TASK TO CARRY OUT:
Find the line with "compatible source code" in the entries below, then reproduce it and every line after it down to and including the line with "(complexity and plenty)", exactly.

(Rendered images with source text)
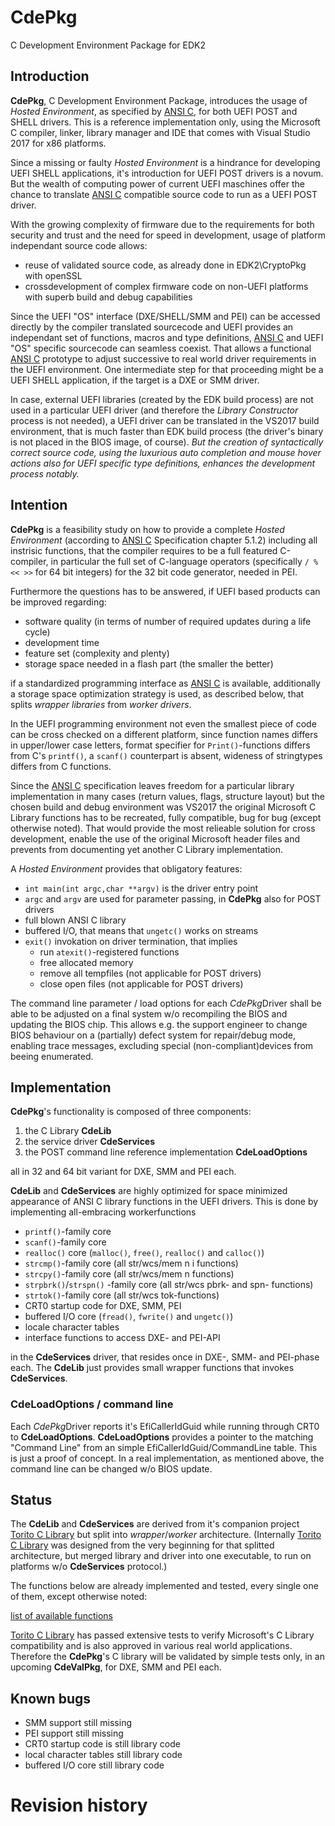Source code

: # CdePkg
C Development Environment Package for EDK2

## Introduction
**CdePkg**, C Development Environment Package, introduces the usage of *Hosted Environment*,
as specified by [ANSI C](https://www.pdf-archive.com/2014/10/02/ansi-iso-9899-1990-1/ansi-iso-9899-1990-1.pdf),
for both UEFI POST and SHELL drivers.
This is a reference implementation only, using the Microsoft C compiler, linker, library 
manager and IDE that comes with Visual Studio 2017 for x86 platforms.

Since a missing or faulty *Hosted Environment* is a hindrance for developing UEFI SHELL applications,
it's introduction for UEFI POST drivers is a novum. But the wealth of computing power of current UEFI
maschines offer the chance to translate [ANSI C](https://www.pdf-archive.com/2014/10/02/ansi-iso-9899-1990-1/ansi-iso-9899-1990-1.pdf)
compatible source code to run as a UEFI POST driver.

With the growing complexity of firmware due to the requirements for both security and trust and the
need for speed in development, usage of platform independant source code allows:
* reuse of validated source code, as already done in EDK2\CryptoPkg with openSSL
* crossdevelopment of complex firmware code on non-UEFI platforms with superb build and debug capabilities

Since the UEFI "OS" interface (DXE/SHELL/SMM and PEI) can be accessed directly by the compiler
translated sourcecode and UEFI provides an independant set of functions, macros and type definitions,
[ANSI C](https://www.pdf-archive.com/2014/10/02/ansi-iso-9899-1990-1/ansi-iso-9899-1990-1.pdf) and UEFI "OS" specific sourcecode can seamless coexist. That allows a functional [ANSI C](https://www.pdf-archive.com/2014/10/02/ansi-iso-9899-1990-1/ansi-iso-9899-1990-1.pdf) prototype
to adjust successive to real world driver requirements in the UEFI environment. One intermediate step for
that proceeding might be a UEFI SHELL application, if the target is a DXE or SMM driver.

In case, external UEFI libraries (created by the EDK build process) are not used in a particular UEFI
driver (and therefore the *Library Constructor* process is not needed), a UEFI driver can be translated
in the VS2017 build environment, that is much faster than EDK build process (the driver's binary is not
placed in the BIOS image, of course). *But the creation of syntactically correct source code, using the
luxurious auto completion and mouse hover actions also for UEFI specific type definitions, enhances the
development process notably.*

## Intention
**CdePkg** is a feasibility study on how to provide a complete *Hosted Environment* 
(according to [ANSI C](https://www.pdf-archive.com/2014/10/02/ansi-iso-9899-1990-1/ansi-iso-9899-1990-1.pdf) Specification chapter 5.1.2) including all instrisic functions, 
that the compiler requires to be a full featured C-compiler, in particular the full
set of C-language operators (specifically `/ % << >>` for 64 bit integers) for the 32 bit code generator, needed in PEI.

Furthermore the questions has to be answered, if UEFI based products can be improved regarding:
* software quality (in terms of number of required updates during a life cycle)
* development time
* feature set (complexity and plenty)
* storage space needed in a flash part (the smaller the better)

if a standardized programming interface as [ANSI C](https://www.pdf-archive.com/2014/10/02/ansi-iso-9899-1990-1/ansi-iso-9899-1990-1.pdf) is available, additionally a storage space optimization
strategy is used, as described below, that splits *wrapper libraries* from *worker drivers*.

In the UEFI programming environment not even the smallest piece of code can be cross checked on a
different platform, since function names differs in upper/lower case letters, format specifier for
`Print()`-functions differs from C's `printf()`, a `scanf()` counterpart is absent, wideness
of stringtypes differs from C functions.

Since the [ANSI C](https://www.pdf-archive.com/2014/10/02/ansi-iso-9899-1990-1/ansi-iso-9899-1990-1.pdf) specification leaves freedom for a particular library implementation in many cases
(return values, flags, structure layout) but the chosen build and debug environment was VS2017 the original
Microsoft C Library functions has to be recreated, fully compatible, bug for bug (except otherwise noted). 
That would provide the most relieable solution for cross development, enable the use of the original
Microsoft header files and prevents from documenting yet another C Library implementation.

A *Hosted Environment* provides that obligatory features: 
* `int main(int argc,char **argv)` is the driver entry point
* `argc` and `argv` are used for parameter passing, in **CdePkg** also for POST drivers
* full blown ANSI C library
* buffered I/O, that means that `ungetc()` works on streams
* `exit()` invokation on driver termination, that implies
    * run `atexit()`-registered functions
    * free allocated memory 
    * remove all tempfiles (not applicable for POST drivers)
    * close open files (not applicable for POST drivers)

The command line parameter / load options for each *CdePkg*Driver shall be able to be adjusted
on a final system w/o recompiling the BIOS and updating the BIOS chip.
This allows e.g. the support engineer to change BIOS behaviour on a (partially)
defect system for repair/debug mode, enabling trace messages, excluding special
(non-compliant)devices from beeing enumerated. 

## Implementation
**CdePkg**'s functionality is composed of three components:
  1. the C Library **CdeLib**
  2. the service driver **CdeServices**
  3. the POST command line reference implementation **CdeLoadOptions**

all in 32 and 64 bit variant for DXE, SMM and PEI each.

**CdeLib** and **CdeServices** are highly optimized for space minimized appearance of 
ANSI C library functions in the UEFI drivers. This is done by implementing all-embracing workerfunctions

* `printf()`-family core
* `scanf()`-family core
* `realloc()` core (`malloc()`, `free()`, `realloc()` and `calloc()`)
* `strcmp()`-family core (all str/wcs/mem n i functions)
* `strcpy()`-family core (all str/wcs/mem n functions)
* `strpbrk()`/`strspn()` -family core (all str/wcs pbrk- and spn- functions)
* `strtok()`-family core (all str/wcs tok-functions)
* CRT0 startup code for DXE, SMM, PEI
* buffered I/O core (`fread()`, `fwrite()` and `ungetc()`)
* locale character tables
* interface functions to access DXE- and PEI-API

in the **CdeServices** driver, that resides once in DXE-, SMM- and PEI-phase each.
The **CdeLib** just provides small wrapper functions that invokes **CdeServices**.

### **CdeLoadOptions** / command line
Each *CdePkg*Driver reports it's EfiCallerIdGuid while running through CRT0 to **CdeLoadOptions**.
**CdeLoadOptions** provides a pointer to the matching "Command Line" from an simple EfiCallerIdGuid/CommandLine table.
This is just a proof of concept. In a real implementation, as mentioned above, the command line can be
changed w/o BIOS update.

## Status
The **CdeLib** and **CdeServices** are derived from it's companion project 
[Torito C Library](https://github.com/JoaquinConoBolillo/torito-C-Library) but
split into *wrapper*/*worker* architecture. (Internally [Torito C Library](https://github.com/JoaquinConoBolillo/torito-C-Library)
was designed from the very beginning for that splitted architecture, but merged library and driver into one executable, to
run on platforms w/o **CdeServices** protocol.)

The functions below are already implemented and tested, every single one of them, except otherwise noted:

[list of available functions](https://github.com/MinnowWare/CdePkg/blob/master/implemented.md)


[Torito C Library](https://github.com/JoaquinConoBolillo/torito-C-Library) has passed extensive
tests to verify Microsoft's C Library compatibility and is also approved in various real world applications.
Therefore the **CdePkg**'s C library will be validated by simple tests only, in an upcoming **CdeValPkg**, for
DXE, SMM and PEI each.

## Known bugs
* SMM support still missing
* PEI support still missing
* CRT0 startup code is still library code
* local character tables still library code
* buffered I/O core still library code

# Revision history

EXERCISE OUTPUT:
compatible source code to run as a UEFI POST driver.

With the growing complexity of firmware due to the requirements for both security and trust and the
need for speed in development, usage of platform independant source code allows:
* reuse of validated source code, as already done in EDK2\CryptoPkg with openSSL
* crossdevelopment of complex firmware code on non-UEFI platforms with superb build and debug capabilities

Since the UEFI "OS" interface (DXE/SHELL/SMM and PEI) can be accessed directly by the compiler
translated sourcecode and UEFI provides an independant set of functions, macros and type definitions,
[ANSI C](https://www.pdf-archive.com/2014/10/02/ansi-iso-9899-1990-1/ansi-iso-9899-1990-1.pdf) and UEFI "OS" specific sourcecode can seamless coexist. That allows a functional [ANSI C](https://www.pdf-archive.com/2014/10/02/ansi-iso-9899-1990-1/ansi-iso-9899-1990-1.pdf) prototype
to adjust successive to real world driver requirements in the UEFI environment. One intermediate step for
that proceeding might be a UEFI SHELL application, if the target is a DXE or SMM driver.

In case, external UEFI libraries (created by the EDK build process) are not used in a particular UEFI
driver (and therefore the *Library Constructor* process is not needed), a UEFI driver can be translated
in the VS2017 build environment, that is much faster than EDK build process (the driver's binary is not
placed in the BIOS image, of course). *But the creation of syntactically correct source code, using the
luxurious auto completion and mouse hover actions also for UEFI specific type definitions, enhances the
development process notably.*

## Intention
**CdePkg** is a feasibility study on how to provide a complete *Hosted Environment* 
(according to [ANSI C](https://www.pdf-archive.com/2014/10/02/ansi-iso-9899-1990-1/ansi-iso-9899-1990-1.pdf) Specification chapter 5.1.2) including all instrisic functions, 
that the compiler requires to be a full featured C-compiler, in particular the full
set of C-language operators (specifically `/ % << >>` for 64 bit integers) for the 32 bit code generator, needed in PEI.

Furthermore the questions has to be answered, if UEFI based products can be improved regarding:
* software quality (in terms of number of required updates during a life cycle)
* development time
* feature set (complexity and plenty)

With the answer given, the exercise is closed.